Media Credit: JON KIM
Independent photojournalist Kael Alford speaks about her experiences documenting the current war in Iraq at the Student Learning Center Thursday. Along with showing her photographs, Alford also explained how her overall experience in Iraq has shaped her view of the war.
[Click to enlarge]
Click. A wealthy Baghdad neighborhood lost in architectural rubble. Click. An 8-year-old girl, covered in blood, lies on a bathroom floor as her mother weeps over her limp body.

These were just some of the grim images that freelance photojournalist Kael Alford captured during her 2003-2004 coverage of the United States' invasion of Iraq.
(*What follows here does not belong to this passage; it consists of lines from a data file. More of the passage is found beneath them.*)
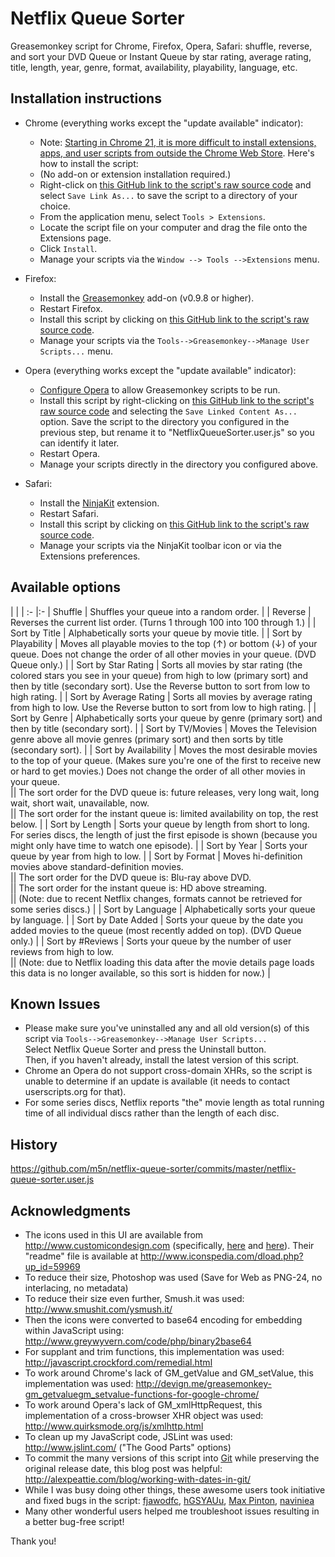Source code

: Netflix Queue Sorter
====================

Greasemonkey script for Chrome, Firefox, Opera, Safari: shuffle, reverse, and sort your DVD Queue or Instant Queue by star rating, average rating, title, length, year, genre, format, availability, playability, language, etc.


Installation instructions
-------------------------

* Chrome (everything works except the "update available" indicator):
  * Note: [Starting in Chrome 21, it is more difficult to install extensions, apps, and user scripts from outside the Chrome Web Store](http://support.google.com/chrome_webstore/?p=crx_warning). Here's how to install the script:
  * (No add-on or extension installation required.)
  * Right-click on [this GitHub link to the script's raw source code](https://raw.githubusercontent.com/m5n/netflix-queue-sorter/master/netflix-queue-sorter.user.js) and select `Save Link As...` to save the script to a directory of your choice.
  * From the application menu, select `Tools > Extensions`.
  * Locate the script file on your computer and drag the file onto the Extensions page.
  * Click `Install`.
  * Manage your scripts via the `Window --> Tools -->Extensions` menu.


* Firefox:
  * Install the [Greasemonkey](https://addons.mozilla.org/en-US/firefox/addon/748) add-on (v0.9.8 or higher).
  * Restart Firefox.
  * Install this script by clicking on [this GitHub link to the script's raw source code](https://raw.githubusercontent.com/m5n/netflix-queue-sorter/master/netflix-queue-sorter.user.js).
  * Manage your scripts via the `Tools-->Greasemonkey-->Manage User Scripts...` menu.


* Opera (everything works except the "update available" indicator):
  * [Configure Opera](http://www.techerator.com/2011/02/how-to-add-greasemoney-and-other-scripts-to-opera-11/) to allow Greasemonkey scripts to be run.
  * Install this script by right-clicking on [this GitHub link to the script's raw source code](https://raw.githubusercontent.com/m5n/netflix-queue-sorter/master/netflix-queue-sorter.user.js) and selecting the `Save Linked Content As...` option. Save the script to the directory you configured in the previous step, but rename it to "NetflixQueueSorter.user.js" so you can identify it later.
  * Restart Opera.
  * Manage your scripts directly in the directory you configured above.


* Safari:
  * Install the [NinjaKit](http://www.reddit.com/r/apple/comments/dd2sk/ninjakit_greasemonkey_for_safari/) extension.
  * Restart Safari.
  * Install this script by clicking on [this GitHub link to the script's raw source code](https://raw.githubusercontent.com/m5n/netflix-queue-sorter/master/netflix-queue-sorter.user.js).
  * Manage your scripts via the NinjaKit toolbar icon or via the Extensions preferences.


Available options
-----------------

| |
| :- |:-
| Shuffle | Shuffles your queue into a random order. |
| Reverse | Reverses the current list order. (Turns 1 through 100 into 100 through 1.) |
| Sort by Title | Alphabetically sorts your queue by movie title. |
| Sort by Playability | Moves all playable movies to the top (↑) or bottom (↓) of your queue. Does not change the order of all other movies in your queue. (DVD Queue only.) |
| Sort by Star Rating | Sorts all movies by star rating (the colored stars you see in your queue) from high to low (primary sort) and then by title (secondary sort). Use the Reverse button to sort from low to high rating. |
| Sort by Average Rating | Sorts all movies by average rating from high to low. Use the Reverse button to sort from low to high rating. |
| Sort by Genre | Alphabetically sorts your queue by genre (primary sort) and then by title (secondary sort). |
| Sort by TV/Movies | Moves the Television genre above all movie genres (primary sort) and then sorts by title (secondary sort). |
| Sort by Availability | Moves the most desirable movies to the top of your queue. (Makes sure you're one of the first to receive new or hard to get movies.) Does not change the order of all other movies in your queue.  
|| The sort order for the DVD queue is: future releases, very long wait, long wait, short wait, unavailable, now.  
|| The sort order for the instant queue is: limited availability on top, the rest below. |
| Sort by Length | Sorts your queue by length from short to long. For series discs, the length of just the first episode is shown (because you might only have time to watch one episode). |
| Sort by Year | Sorts your queue by year from high to low. |
| Sort by Format | Moves hi-definition movies above standard-definition movies.  
|| The sort order for the DVD queue is: Blu-ray above DVD.  
|| The sort order for the instant queue is: HD above streaming.  
|| (Note: due to recent Netflix changes, formats cannot be retrieved for some series discs.) |
| Sort by Language | Alphabetically sorts your queue by language. |
| Sort by Date Added | Sorts your queue by the date you added movies to the queue (most recently added on top). (DVD Queue only.) |
| Sort by #Reviews | Sorts your queue by the number of user reviews from high to low.  
|| (Note: due to Netflix loading this data after the movie details page loads this data is no longer available, so this sort is hidden for now.) |


Known Issues
------------

* Please make sure you've uninstalled any and all old version(s) of this script via `Tools-->Greasemonkey-->Manage User Scripts...`  
  Select Netflix Queue Sorter and press the Uninstall button.  
  Then, if you haven't already, install the latest version of this script.
* Chrome an Opera do not support cross-domain XHRs, so the script is unable to determine if an update is available (it needs to contact userscripts.org for that).
* For some series discs, Netflix reports "the" movie length as total running time of all individual discs rather than the length of each disc.


History
-------

https://github.com/m5n/netflix-queue-sorter/commits/master/netflix-queue-sorter.user.js


Acknowledgments
---------------

* The icons used in this UI are available from http://www.customicondesign.com (specifically, [here](http://www.iconspedia.com/pack/pretty-office-2038/) and [here](http://www.iconspedia.com/pack/pretty-office-5-2835/)). Their "readme" file is available at http://www.iconspedia.com/dload.php?up_id=59969
* To reduce their size, Photoshop was used (Save for Web as PNG-24, no interlacing, no metadata)
* To reduce their size even further, Smush.it was used: http://www.smushit.com/ysmush.it/
* Then the icons were converted to base64 encoding for embedding within JavaScript using: http://www.greywyvern.com/code/php/binary2base64
* For supplant and trim functions, this implementation was used: http://javascript.crockford.com/remedial.html
* To work around Chrome's lack of GM_getValue and GM_setValue, this implementation was used: http://devign.me/greasemonkey-gm_getvaluegm_setvalue-functions-for-google-chrome/
* To work around Opera's lack of GM_xmlHttpRequest, this implementation of a cross-browser XHR object was used: http://www.quirksmode.org/js/xmlhttp.html
* To clean up my JavaScript code, JSLint was used: http://www.jslint.com/ ("The Good Parts" options)
* To commit the many versions of this script into [Git](https://github.com/m5n/netflix-queue-sorter) while preserving the original release date, this blog post was helpful: http://alexpeattie.com/blog/working-with-dates-in-git/
* While I was busy doing other things, these awesome users took initiative and fixed bugs in the script: [fjawodfc](http://userscripts.org/users/480632), [hGSYAUu](http://userscripts.org/users/351458), [Max Pinton](http://userscripts.org/users/410051), [naviniea](http://userscripts.org/users/148139)
* Many other wonderful users helped me troubleshoot issues resulting in a better bug-free script!

Thank you!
Alford, whose work has been featured in Time, The New York Times and Vanity Fair, now teaches documentary photography at the Savannah College of Art and Design.

Alford's work was featured in the fall 2007 issue of The Georgia Review, Stephen Corey, editor in chief of The Georgia Review, said during Alford's "Eye Level in Iraq" presentation Thursday.

She was one of the few U.S. journalists who focused on the lesser-known side of the conflict - the Iraqi civilians.

Choosing to be a freelance photographer rather than an embedded one offered Alford freedom to choose where to go around the country, she said.

"I wanted to go to sites after bombings happened" to visually chronicle the stories of Iraqi families, Alford said.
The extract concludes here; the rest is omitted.